İlk cümleden itibaren beni içine aldı bu kısa roman. Çok etkilendim. Güzelliğe ulaşmaya çalışıp bir türlü ulaşamayan karaktere -bence bu Sadık Hidayet'in kendisidir.- üzüldüm.
Kullandığı dil o kadar yalın ve naif ki sıkmadı beni bu karamsarlık. Anlamaya çalıştığım bir yazar oldu. Çünkü onu kitabın kahramanından ayrı tutamadım. Anlattığı kendi ve kendi gibi olanlardı bence.

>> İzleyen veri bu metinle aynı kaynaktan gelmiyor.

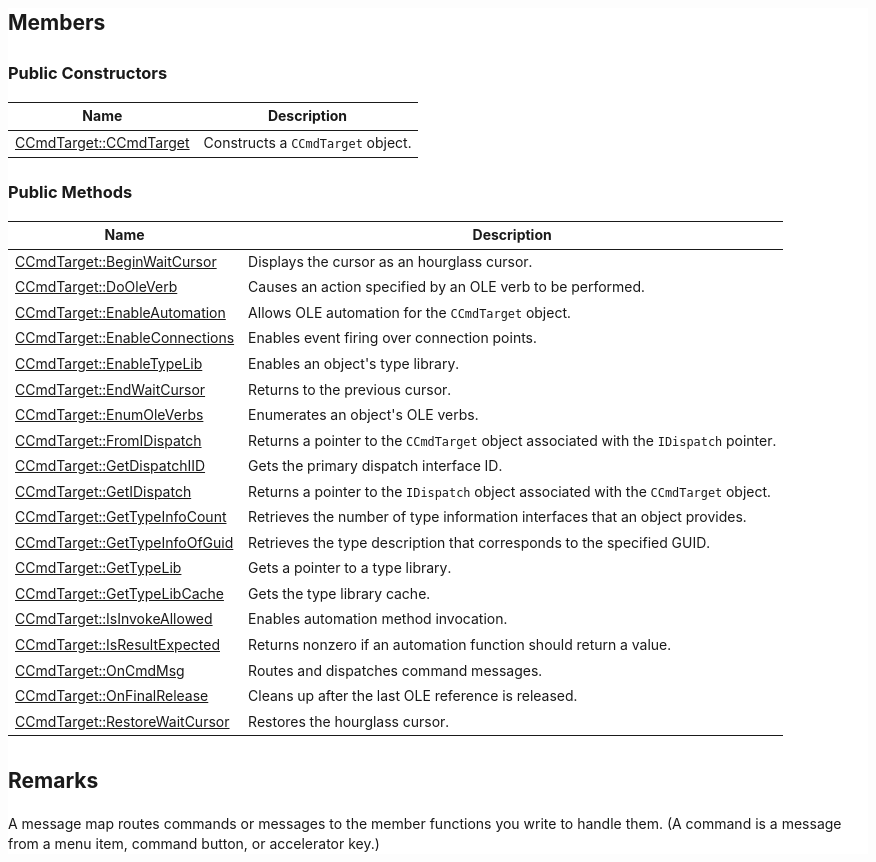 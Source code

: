 ## Members  
  
### Public Constructors  
  
|Name|Description|  
|----------|-----------------|  
|[CCmdTarget::CCmdTarget](#ccmdtarget__ccmdtarget)|Constructs a `CCmdTarget` object.|  
  
### Public Methods  
  
|Name|Description|  
|----------|-----------------|  
|[CCmdTarget::BeginWaitCursor](#ccmdtarget__beginwaitcursor)|Displays the cursor as an hourglass cursor.|  
|[CCmdTarget::DoOleVerb](#ccmdtarget__dooleverb)|Causes an action specified by an OLE verb to be performed.|  
|[CCmdTarget::EnableAutomation](#ccmdtarget__enableautomation)|Allows OLE automation for the `CCmdTarget` object.|  
|[CCmdTarget::EnableConnections](#ccmdtarget__enableconnections)|Enables event firing over connection points.|  
|[CCmdTarget::EnableTypeLib](#ccmdtarget__enabletypelib)|Enables an object's type library.|  
|[CCmdTarget::EndWaitCursor](#ccmdtarget__endwaitcursor)|Returns to the previous cursor.|  
|[CCmdTarget::EnumOleVerbs](#ccmdtarget__enumoleverbs)|Enumerates an object's OLE verbs.|  
|[CCmdTarget::FromIDispatch](#ccmdtarget__fromidispatch)|Returns a pointer to the `CCmdTarget` object associated with the `IDispatch` pointer.|  
|[CCmdTarget::GetDispatchIID](#ccmdtarget__getdispatchiid)|Gets the primary dispatch interface ID.|  
|[CCmdTarget::GetIDispatch](#ccmdtarget__getidispatch)|Returns a pointer to the `IDispatch` object associated with the `CCmdTarget` object.|  
|[CCmdTarget::GetTypeInfoCount](#ccmdtarget__gettypeinfocount)|Retrieves the number of type information interfaces that an object provides.|  
|[CCmdTarget::GetTypeInfoOfGuid](#ccmdtarget__gettypeinfoofguid)|Retrieves the type description that corresponds to the specified GUID.|  
|[CCmdTarget::GetTypeLib](#ccmdtarget__gettypelib)|Gets a pointer to a type library.|  
|[CCmdTarget::GetTypeLibCache](#ccmdtarget__gettypelibcache)|Gets the type library cache.|  
|[CCmdTarget::IsInvokeAllowed](#ccmdtarget__isinvokeallowed)|Enables automation method invocation.|  
|[CCmdTarget::IsResultExpected](#ccmdtarget__isresultexpected)|Returns nonzero if an automation function should return a value.|  
|[CCmdTarget::OnCmdMsg](#ccmdtarget__oncmdmsg)|Routes and dispatches command messages.|  
|[CCmdTarget::OnFinalRelease](#ccmdtarget__onfinalrelease)|Cleans up after the last OLE reference is released.|  
|[CCmdTarget::RestoreWaitCursor](#ccmdtarget__restorewaitcursor)|Restores the hourglass cursor.|  
  
## Remarks  
 A message map routes commands or messages to the member functions you write to handle them. (A command is a message from a menu item, command button, or accelerator key.)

Benim favorilerim arasına girdi Kör Baykuş. Berbat bir hayatı bu kadar güzel cümlelerle anlatabilmek her yiğidin harcı değildir çünkü. Kendi ölümünü hazırlarken bile güzelliğine, temizliğine azami önem vermis birinden böyle güzel cümleler çıkmasını da yadırgamamak lazım tabii ki.
Tavsiye ederim Kör Baykuş'u.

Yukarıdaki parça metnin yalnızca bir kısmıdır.